Thursday 9 December 2010

Defending Assange - real and feigned

The empire is surely striking back.  Julian Assange, leading figure behind Wikileaks and the current US cable releases, has been arrested and refused bail despite reasonable surety pledges from John Pilger and notable others.

"It stinks", says Pilger.  Despite a prior decision by the head Swedish prosecutor not to proceed with sex-based allegations against Assange, fresh efforts have seemingly been initiated by another more politically-motivated prosecutor to have him extradited to Sweden.  It's likely that the US, relying on friendly Sweden, will seek his further extradition on espionage charges.   

But while mainstream journalists and editors pore over the detail and significance of the cables, where is their serious defence of Wikileaks and Assange?  Where is the outright, campaigning support for a figure and organisation ready, unlike them, to challenge Western warmongers and expose their grubby 'diplomatic' secrets?

In one of his fine interviews on the matter, Pilger not only exposes the slurs and collusion behind the Assange arrest, but gives a model tutorial to would-be journalists - including his ABC interviewer - on how serious reporters should be conducting themselves.  

As he says, if journalists are not at the centre of such hostility from the establishment, they need to think about their own roles and output:  "If you don't incur the wrath, you're not doing your job, are you?" 

There should, as Pilger describes Assange's motives, always be an "ethical dimension, a moral dimension" to journalism.

For most journalists, the 'ethical' issue has been dutifully fitted around the default question of whether Assange and Wkileaks have been "endangering national security."  Unlike Pilger, rarely do they see the releases as a moral effort to expose acts of state barbarism and the machiavellian manoevrings behind policies directed towards the mass taking of lives.  

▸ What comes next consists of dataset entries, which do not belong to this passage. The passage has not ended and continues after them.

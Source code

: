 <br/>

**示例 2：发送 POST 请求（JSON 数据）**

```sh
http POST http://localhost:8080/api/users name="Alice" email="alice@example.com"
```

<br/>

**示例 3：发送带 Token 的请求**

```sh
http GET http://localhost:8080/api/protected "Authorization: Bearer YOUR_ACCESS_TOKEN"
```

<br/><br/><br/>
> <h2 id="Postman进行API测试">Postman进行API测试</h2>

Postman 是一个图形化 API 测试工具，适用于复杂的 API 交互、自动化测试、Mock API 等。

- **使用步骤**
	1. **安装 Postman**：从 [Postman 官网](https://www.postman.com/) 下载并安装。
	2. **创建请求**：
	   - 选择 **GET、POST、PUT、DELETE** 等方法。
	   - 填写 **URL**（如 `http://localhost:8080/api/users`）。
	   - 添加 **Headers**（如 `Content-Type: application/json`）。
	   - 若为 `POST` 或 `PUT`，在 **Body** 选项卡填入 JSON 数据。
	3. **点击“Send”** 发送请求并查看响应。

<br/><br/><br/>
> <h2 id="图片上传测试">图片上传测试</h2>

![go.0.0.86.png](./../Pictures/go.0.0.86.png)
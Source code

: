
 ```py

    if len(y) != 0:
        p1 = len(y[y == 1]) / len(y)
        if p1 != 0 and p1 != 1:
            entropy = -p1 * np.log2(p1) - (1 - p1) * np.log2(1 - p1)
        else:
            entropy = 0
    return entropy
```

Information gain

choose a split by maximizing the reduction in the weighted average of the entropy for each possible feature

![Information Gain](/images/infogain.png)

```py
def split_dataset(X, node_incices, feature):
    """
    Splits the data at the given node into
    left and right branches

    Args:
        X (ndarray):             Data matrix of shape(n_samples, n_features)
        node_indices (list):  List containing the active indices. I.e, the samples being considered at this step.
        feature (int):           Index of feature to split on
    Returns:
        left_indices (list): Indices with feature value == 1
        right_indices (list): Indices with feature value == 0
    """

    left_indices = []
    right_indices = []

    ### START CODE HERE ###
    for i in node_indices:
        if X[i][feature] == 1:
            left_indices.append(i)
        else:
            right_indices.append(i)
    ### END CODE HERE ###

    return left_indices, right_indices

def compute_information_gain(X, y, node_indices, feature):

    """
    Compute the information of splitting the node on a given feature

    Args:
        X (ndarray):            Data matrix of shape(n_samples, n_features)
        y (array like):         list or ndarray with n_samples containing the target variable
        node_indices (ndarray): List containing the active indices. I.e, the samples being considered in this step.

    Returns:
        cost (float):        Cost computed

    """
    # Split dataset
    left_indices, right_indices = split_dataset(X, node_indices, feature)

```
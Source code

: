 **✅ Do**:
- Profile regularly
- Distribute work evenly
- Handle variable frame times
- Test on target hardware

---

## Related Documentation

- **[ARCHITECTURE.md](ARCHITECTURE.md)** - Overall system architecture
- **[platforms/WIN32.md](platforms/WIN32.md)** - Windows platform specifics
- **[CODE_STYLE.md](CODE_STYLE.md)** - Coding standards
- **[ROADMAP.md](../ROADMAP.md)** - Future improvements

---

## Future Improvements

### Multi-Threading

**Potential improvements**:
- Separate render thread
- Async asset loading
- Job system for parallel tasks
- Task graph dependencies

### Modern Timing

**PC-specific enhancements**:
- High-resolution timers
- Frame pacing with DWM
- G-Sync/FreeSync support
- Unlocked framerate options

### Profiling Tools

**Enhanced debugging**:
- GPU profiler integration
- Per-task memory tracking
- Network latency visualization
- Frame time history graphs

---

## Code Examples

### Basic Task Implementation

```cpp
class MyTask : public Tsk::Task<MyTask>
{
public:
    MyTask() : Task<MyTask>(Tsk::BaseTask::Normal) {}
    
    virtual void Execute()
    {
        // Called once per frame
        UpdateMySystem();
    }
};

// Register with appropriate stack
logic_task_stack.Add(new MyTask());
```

The Guardian has readily-dispensed most of the cable information, to date.  But where, beyond the carefully-tempered words of editorial 'support', is their crusading defence of Wikileaks and Assange?
"Under technological, legal, financial, corporate and governmental attack from all sides, Assange has managed to keep his subversive website, WikiLeaks, staggering on, spilling classified secrets around the globe. Will WikiLeaks be floored by the arrest of its driving inspiration? Or will its actions, ethos and notoriety prove it to be indestructible and thereby demonstrate that there are new forces in the world which can effectively challenge established patterns of power and control of information? Is it the end or the beginning?
So coy, so middling, so Guardian.  

Editor Alan Rusbridger basks in the Wiki limelight, enjoying the 'radical' kudos - and boosting circulation - of being a designated publisher of the cables, while maintaining a safe distance from Assange and "his subversive website".   

Is this the kind of unreserved, moral journalism Pilger speaks of? 

On which related theme, here's an illuminating circular from David Peterson on the stark hypocrisy of the US when it comes to the upholding of 'press freedom':
"Friends: How can one not feel stomach-punched when one reads in yesterday's press release from the U.S. Department of State that "The United States is pleased to announce that it will host UNESCO’s World Press Freedom Day event in 2011, from May 1 - May 3 in Washington," and that the "theme for next year’s commemoration will be 21st Century Media: New Frontiers, New Barriers"?
 

"In its December 7 press release, the State Department added:[1]
 

"At the same time, we are concerned about the determination of some governments to censor and silence individuals, and to restrict the free flow of information. We mark events such as World Press Freedom Day in the context of our enduring commitment to support and expand press freedom and the free flow of information in this digital age."
Where, one wonders, is the Guardian's serious deconstruction of that shameless release?

John

2 comments:

Anonymous said...

Hope Obama can handle WL Change?

We NEED transparency for our global society that we created an cannot control.To many crises.
We'd never gone to Iraq if we read the cables first?

Redesign democracy now. It's E-government, not E-commerce tat changes our world (stupid!).
How can a few wise leaders alone solve complex global issues pending ?
Come on free press, write about the roadmap to E-power-democracy-morevote!

seamus macniel said...

very good post, john! however, i would go a bit further and actually question the sense of dumping all of this information on a mainstream media, which can carefully select, present and, indeed, even interprete the information at will.

of course, if we agree with that, your criticsm of most journalists and their inability, or unwillingness, "to see the releases as a moral effort to expose acts of state barbarism and the machiavellian manoevrings behind policies directed towards the mass taking of live", because most relevant.
... and apropos "pilger"; it is his stance, which has gone some way to convince me that julian assange is not some sort of osama bin laden alter ego .... a creation of the forces of darkness.
nevertheless, when i was writing on wikileaks last week only some 1,100 documents from a total of some 250,000 had been released. possibly this week the figure is closer to 2,000, which, of course, means that wikileaks is going to be almost as ongoing as the perennial "war on terror".
no bad thing, perhaps, but like you, i am far from happy at how this information is being dissemenated by its "guardians". indeed, we are almost back to, "according to officially israeli sources ........" keep up the good work!